Your Idea of Yourself

Your masculinity comes from your thought about who you are. Broadly speaking, it is culture that has controlled your idea of who you are. So, right off the bat, you are fighting, struggling and barely coping, with your own identity. Because, that masculine energy, that manifesting power is castrated by the simple fact that it is being filtered through a cultural ideal.

Most men live lives of quiet desperation. This is the slogan of the New Age mens movement. But the Thoreau quote is well placed. Because the energy of self-definition, the ability for a human being to existentially create her or his self, is exactly what I would call masculine energy. It is the masculine energy which evolves. It is the masculine energy which survives. But if the culture, that is the organism's inherited body of knowledge about itself and its environment, is oppressive in nature, then that very energy is limited and cut off from itself. It is not free. It is not creative. It cannot manifest from a purity of spirit.

In this context, abuse is born. The abused becomes the abuser. If there is any slogan from this blog it is that The Abused Becomes The Abuser. This is one thousand years of masculine culture summed up in five words.

What we have in modernity, however, or what some call the post-modern context, is a myriad of conflicting and contradicting demands. I think most men can empathise with the fact that what is demanded of them, has become way more complex, way more impossible than it was even twenty years ago. We have to be all things to all men. All things, more importantly to all women.

Just a few days ago a female friend of mine said she wasn't interested in men who think too much, or are too creative. She wanted a man who "did stuff," like a joiner or a tradesman. As if there were such archetypes in reality. As if to separate these demands made sense in a modern context.

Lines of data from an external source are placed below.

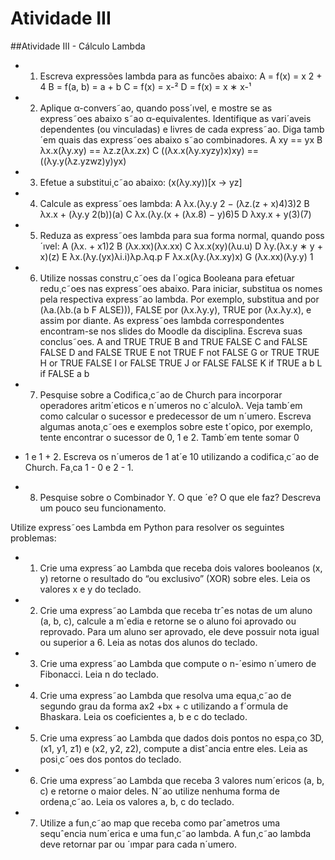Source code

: # Atividade III

##Atividade III - Cálculo Lambda

- 1. Escreva expressões lambda para as funcões abaixo:
A = f(x) = x
2 + 4
B = f(a, b) = a + b
C = f(x) = x-²
D = f(x) = x ∗ x-¹

- 2. Aplique α-convers˜ao, quando poss´ıvel, e mostre se as express˜oes abaixo s˜ao α-equivalentes. Identifique
as vari´aveis dependentes (ou vinculadas) e livres de cada express˜ao. Diga tamb´em quais das express˜oes
abaixo s˜ao combinadores.
A xy == yx
B λx.x(λy.xy) == λz.z(λx.zx)
C ((λx.x(λy.xyzy)x)xy) == ((λy.y(λz.yzwz)y)yx)

- 3. Efetue a substitui¸c˜ao abaixo:
(x(λy.xy))[x → yz]

- 4. Calcule as express˜oes lambda:
A λx.(λy.y 2 − (λz.(z + x)4)3)2
B λx.x + (λy.y 2(b))(a)
C λx.(λy.(x + (λx.8) − y)6)5
D λxy.x + y(3)(7)

- 5. Reduza as express˜oes lambda para sua forma normal, quando poss´ıvel:
A (λx. + x1)2
B (λx.xx)(λx.xx)
C λx.x(xy)(λu.u)
D λy.(λx.y ∗ y + x)(z)
E λx.(λy.(yx)λi.i)λp.λq.p
F λx.x(λy.(λx.xy)x)
G (λx.xx)(λy.y)
1

- 6. Utilize nossas constru¸c˜oes da l´ogica Booleana para efetuar redu¸c˜oes nas express˜oes abaixo. Para iniciar,
substitua os nomes pela respectiva express˜ao lambda. Por exemplo, substitua and por (λa.(λb.(a b F ALSE))),
FALSE por (λx.λy.y), TRUE por (λx.λy.x), e assim por diante. As express˜oes lambda correspondentes
encontram-se nos slides do Moodle da disciplina. Escreva suas conclus˜oes.
A and TRUE TRUE
B and TRUE FALSE
C and FALSE FALSE
D and FALSE TRUE
E not TRUE
F not FALSE
G or TRUE TRUE
H or TRUE FALSE
I or FALSE TRUE
J or FALSE FALSE
K if TRUE a b
L if FALSE a b

- 7. Pesquise sobre a Codifica¸c˜ao de Church para incorporar operadores aritm´eticos e n´umeros no c´alculoλ.
Veja tamb´em como calcular o sucessor e predecessor de um n´umero. Escreva algumas anota¸c˜oes e
exemplos sobre este t´opico, por exemplo, tente encontrar o sucessor de 0, 1 e 2. Tamb´em tente somar 0
+ 1 e 1 + 2. Escreva os n´umeros de 1 at´e 10 utilizando a codifica¸c˜ao de Church. Fa¸ca 1 - 0 e 2 - 1.

- 8. Pesquise sobre o Combinador Y. O que ´e? O que ele faz? Descreva um pouco seu funcionamento.

Utilize express˜oes Lambda em Python para resolver os seguintes problemas:

- 1. Crie uma express˜ao Lambda que receba dois valores booleanos (x, y) retorne o resultado do “ou exclusivo”
(XOR) sobre eles. Leia os valores x e y do teclado.

- 2. Crie uma express˜ao Lambda que receba trˆes notas de um aluno (a, b, c), calcule a m´edia e retorne se o
aluno foi aprovado ou reprovado. Para um aluno ser aprovado, ele deve possuir nota igual ou superior a 6. Leia as notas dos alunos do teclado.

- 3. Crie uma express˜ao Lambda que compute o n-´esimo n´umero de Fibonacci. Leia n do teclado.

- 4. Crie uma express˜ao Lambda que resolva uma equa¸c˜ao de segundo grau da forma ax2 +bx + c utilizando
a f´ormula de Bhaskara. Leia os coeficientes a, b e c do teclado.

- 5. Crie uma express˜ao Lambda que dados dois pontos no espa¸co 3D, (x1, y1, z1) e (x2, y2, z2), compute a
distˆancia entre eles. Leia as posi¸c˜oes dos pontos do teclado.

- 6. Crie uma express˜ao Lambda que receba 3 valores num´ericos (a, b, c) e retorne o maior deles. N˜ao utilize
nenhuma forma de ordena¸c˜ao. Leia os valores a, b, c do teclado.

- 7. Utilize a fun¸c˜ao map que receba como parˆametros uma sequˆencia num´erica e uma fun¸c˜ao lambda. A
fun¸c˜ao lambda deve retornar par ou ´ımpar para cada n´umero.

Let me tell you this – all men brood. All men have an intense self-reflective nature, regardless of how complex. To say that there are types of men, and that men should somehow fit into certain roles according to types, is the single most abusive act against masculinity that society can muster. The only reason that it is not recognised as abuse is that our idea of violence, our idea of abuse itself, is so narrow as not to take in the mental realm. We associate abuse with only physicality.

In this way, the ten thousand forms of abuse that men suffer every day go unnoticed and only physical violence against women becomes a political reality. As with all things, however, cross-gender violence evolves from a far wider and less simple cultural context, that even the most ardent of feminists will be reluctant to acknowledge.

The chief ways that society controls you, are your ideas of yourself. In reality, the masculine spirit is pure. It manifests out of a zen-like, thoughtless realm, and creates something from nothing. In society, it drizzles into the world like a broken tap. It is strained through culture into certain very rigid and conformist ideas of what it is to be a man – and many of these rigidities are themselves contradictions and confusions. And as modernity progresses, I can see only more and more contradictions and impossibilities arise. As this culture's pathologies intensify, the abuse of this sclerotic ideology of manhood becomes more and more destructive.